Give back exactly the stretch of data below from the line holding "- edX Part 1: Digital" through the line holding "## Journals", both ends included, and leave the remaining lines out.

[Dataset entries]

■ ■ ■

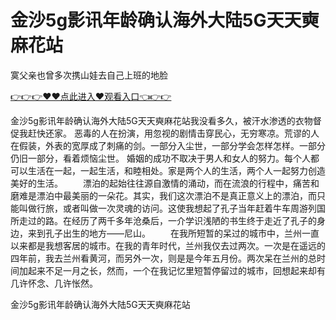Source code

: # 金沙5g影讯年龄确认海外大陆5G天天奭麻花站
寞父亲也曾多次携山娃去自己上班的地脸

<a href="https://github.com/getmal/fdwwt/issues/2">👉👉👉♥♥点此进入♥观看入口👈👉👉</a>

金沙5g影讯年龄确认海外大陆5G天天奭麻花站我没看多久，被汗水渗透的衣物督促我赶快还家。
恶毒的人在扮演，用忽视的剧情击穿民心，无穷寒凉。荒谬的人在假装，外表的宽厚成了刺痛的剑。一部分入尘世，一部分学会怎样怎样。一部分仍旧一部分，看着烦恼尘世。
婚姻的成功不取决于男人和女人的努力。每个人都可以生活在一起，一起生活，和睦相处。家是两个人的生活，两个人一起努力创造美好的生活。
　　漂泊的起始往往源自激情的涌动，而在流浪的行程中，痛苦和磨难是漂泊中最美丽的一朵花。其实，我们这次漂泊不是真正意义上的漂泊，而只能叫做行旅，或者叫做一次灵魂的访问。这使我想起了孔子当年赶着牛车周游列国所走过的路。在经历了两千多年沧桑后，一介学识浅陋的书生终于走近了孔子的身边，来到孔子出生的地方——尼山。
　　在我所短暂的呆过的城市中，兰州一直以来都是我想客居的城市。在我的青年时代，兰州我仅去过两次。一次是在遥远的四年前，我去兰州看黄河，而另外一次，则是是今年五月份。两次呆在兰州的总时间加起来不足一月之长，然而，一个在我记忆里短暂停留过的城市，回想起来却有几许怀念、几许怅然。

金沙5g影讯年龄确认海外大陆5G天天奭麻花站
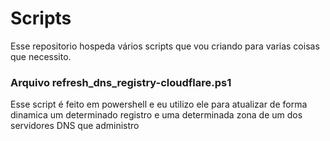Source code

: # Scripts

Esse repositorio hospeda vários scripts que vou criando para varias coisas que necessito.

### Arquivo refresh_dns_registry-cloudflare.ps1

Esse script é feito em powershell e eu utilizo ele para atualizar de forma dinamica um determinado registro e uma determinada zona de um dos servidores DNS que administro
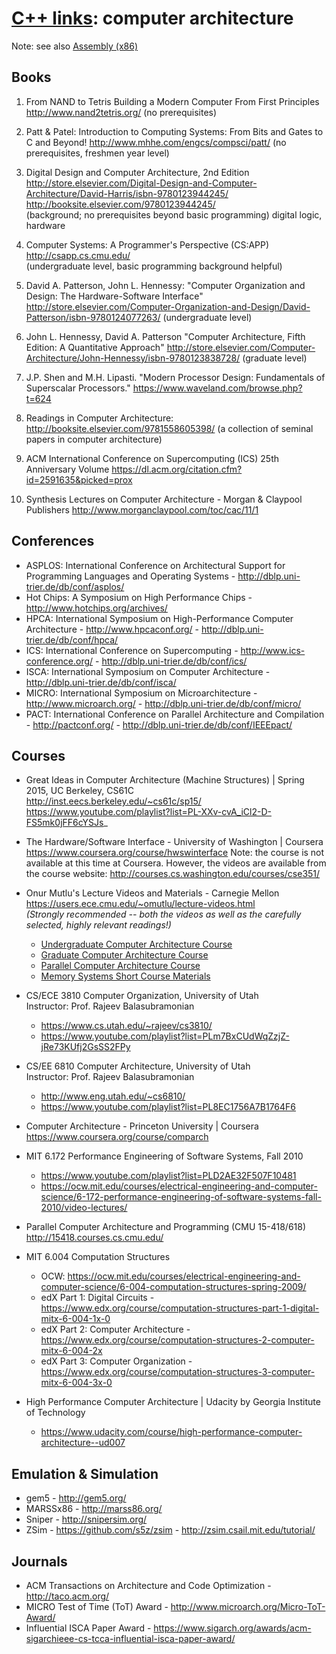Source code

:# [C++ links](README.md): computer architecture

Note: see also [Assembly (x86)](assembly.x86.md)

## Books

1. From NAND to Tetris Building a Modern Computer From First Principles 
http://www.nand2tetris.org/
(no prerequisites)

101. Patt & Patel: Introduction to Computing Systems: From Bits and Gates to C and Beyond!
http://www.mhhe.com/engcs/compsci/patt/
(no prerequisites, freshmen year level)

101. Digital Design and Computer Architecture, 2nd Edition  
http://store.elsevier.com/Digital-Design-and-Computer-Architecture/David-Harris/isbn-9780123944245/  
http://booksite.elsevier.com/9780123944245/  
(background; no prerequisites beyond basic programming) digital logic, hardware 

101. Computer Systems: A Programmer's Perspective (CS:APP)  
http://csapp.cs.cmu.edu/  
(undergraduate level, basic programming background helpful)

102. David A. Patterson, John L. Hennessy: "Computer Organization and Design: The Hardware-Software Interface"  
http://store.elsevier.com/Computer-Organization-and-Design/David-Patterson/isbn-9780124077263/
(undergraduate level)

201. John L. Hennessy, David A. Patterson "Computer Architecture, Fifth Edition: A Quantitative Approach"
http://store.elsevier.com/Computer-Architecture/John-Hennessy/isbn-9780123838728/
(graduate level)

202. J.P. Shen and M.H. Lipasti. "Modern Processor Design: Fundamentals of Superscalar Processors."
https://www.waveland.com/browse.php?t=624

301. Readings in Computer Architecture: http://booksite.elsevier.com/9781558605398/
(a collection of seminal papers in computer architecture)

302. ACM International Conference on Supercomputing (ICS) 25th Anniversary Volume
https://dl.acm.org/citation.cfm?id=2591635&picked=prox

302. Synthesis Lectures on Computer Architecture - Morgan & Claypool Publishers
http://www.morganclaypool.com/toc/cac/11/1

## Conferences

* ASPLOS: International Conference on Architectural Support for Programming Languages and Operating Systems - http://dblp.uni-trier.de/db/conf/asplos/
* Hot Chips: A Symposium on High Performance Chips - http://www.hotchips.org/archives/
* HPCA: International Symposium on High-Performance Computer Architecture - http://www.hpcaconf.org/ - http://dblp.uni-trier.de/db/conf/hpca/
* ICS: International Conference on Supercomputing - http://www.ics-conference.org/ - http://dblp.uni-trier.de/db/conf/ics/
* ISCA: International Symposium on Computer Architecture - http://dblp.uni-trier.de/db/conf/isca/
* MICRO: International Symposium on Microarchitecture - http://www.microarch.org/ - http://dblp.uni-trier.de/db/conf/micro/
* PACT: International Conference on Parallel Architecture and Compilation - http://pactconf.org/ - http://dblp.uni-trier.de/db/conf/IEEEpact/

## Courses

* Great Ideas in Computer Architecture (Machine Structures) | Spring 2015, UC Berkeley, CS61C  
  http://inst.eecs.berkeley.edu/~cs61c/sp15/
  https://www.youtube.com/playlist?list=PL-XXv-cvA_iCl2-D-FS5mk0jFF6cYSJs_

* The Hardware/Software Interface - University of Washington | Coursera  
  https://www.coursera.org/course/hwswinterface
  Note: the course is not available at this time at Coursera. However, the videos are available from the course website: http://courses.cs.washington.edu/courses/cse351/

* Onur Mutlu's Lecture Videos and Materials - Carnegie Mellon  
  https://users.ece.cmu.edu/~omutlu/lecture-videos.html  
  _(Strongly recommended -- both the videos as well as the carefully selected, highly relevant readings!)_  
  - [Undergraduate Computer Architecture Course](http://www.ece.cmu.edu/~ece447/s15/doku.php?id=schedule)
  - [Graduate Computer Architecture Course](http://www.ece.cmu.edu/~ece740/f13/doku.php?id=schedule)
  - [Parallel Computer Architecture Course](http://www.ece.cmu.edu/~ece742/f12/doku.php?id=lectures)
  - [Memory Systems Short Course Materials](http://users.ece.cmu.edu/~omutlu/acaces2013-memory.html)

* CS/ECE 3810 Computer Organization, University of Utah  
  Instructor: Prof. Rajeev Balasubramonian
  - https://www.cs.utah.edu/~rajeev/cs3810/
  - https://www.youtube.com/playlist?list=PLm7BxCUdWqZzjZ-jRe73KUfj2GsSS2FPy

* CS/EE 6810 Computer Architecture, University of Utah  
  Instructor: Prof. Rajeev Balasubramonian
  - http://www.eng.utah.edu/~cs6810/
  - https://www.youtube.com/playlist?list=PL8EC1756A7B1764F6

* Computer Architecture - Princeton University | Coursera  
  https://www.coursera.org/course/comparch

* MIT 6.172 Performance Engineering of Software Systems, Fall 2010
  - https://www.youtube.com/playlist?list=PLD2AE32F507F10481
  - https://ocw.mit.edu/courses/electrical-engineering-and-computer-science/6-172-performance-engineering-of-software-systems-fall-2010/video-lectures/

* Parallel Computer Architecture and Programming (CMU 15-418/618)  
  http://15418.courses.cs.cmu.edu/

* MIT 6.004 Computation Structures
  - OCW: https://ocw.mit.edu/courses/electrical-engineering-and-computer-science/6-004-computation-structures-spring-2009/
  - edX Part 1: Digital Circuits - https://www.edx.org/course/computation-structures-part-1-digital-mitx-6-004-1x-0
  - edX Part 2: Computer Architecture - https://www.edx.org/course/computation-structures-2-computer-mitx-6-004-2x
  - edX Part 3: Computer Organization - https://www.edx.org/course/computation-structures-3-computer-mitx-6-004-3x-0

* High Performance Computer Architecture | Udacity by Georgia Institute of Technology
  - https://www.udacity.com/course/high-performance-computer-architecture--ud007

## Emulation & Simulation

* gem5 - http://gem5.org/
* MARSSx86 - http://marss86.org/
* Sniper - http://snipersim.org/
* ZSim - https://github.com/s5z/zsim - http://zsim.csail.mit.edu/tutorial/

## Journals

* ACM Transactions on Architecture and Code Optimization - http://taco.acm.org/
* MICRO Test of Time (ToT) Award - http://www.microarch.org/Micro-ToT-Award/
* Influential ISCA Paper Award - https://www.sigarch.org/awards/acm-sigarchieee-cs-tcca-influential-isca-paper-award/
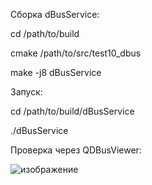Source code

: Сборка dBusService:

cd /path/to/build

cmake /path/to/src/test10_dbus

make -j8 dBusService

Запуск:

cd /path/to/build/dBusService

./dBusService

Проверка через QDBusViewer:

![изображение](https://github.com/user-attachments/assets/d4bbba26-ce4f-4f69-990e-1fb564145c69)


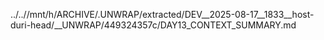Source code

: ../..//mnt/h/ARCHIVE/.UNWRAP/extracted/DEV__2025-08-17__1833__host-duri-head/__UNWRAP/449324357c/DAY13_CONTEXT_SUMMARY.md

■ ■ ■

** Completed exercise **
  - edX Part 1: Digital Circuits - https://www.edx.org/course/computation-structures-part-1-digital-mitx-6-004-1x-0
  - edX Part 2: Computer Architecture - https://www.edx.org/course/computation-structures-2-computer-mitx-6-004-2x
  - edX Part 3: Computer Organization - https://www.edx.org/course/computation-structures-3-computer-mitx-6-004-3x-0

* High Performance Computer Architecture | Udacity by Georgia Institute of Technology
  - https://www.udacity.com/course/high-performance-computer-architecture--ud007

## Emulation & Simulation

* gem5 - http://gem5.org/
* MARSSx86 - http://marss86.org/
* Sniper - http://snipersim.org/
* ZSim - https://github.com/s5z/zsim - http://zsim.csail.mit.edu/tutorial/

## Journals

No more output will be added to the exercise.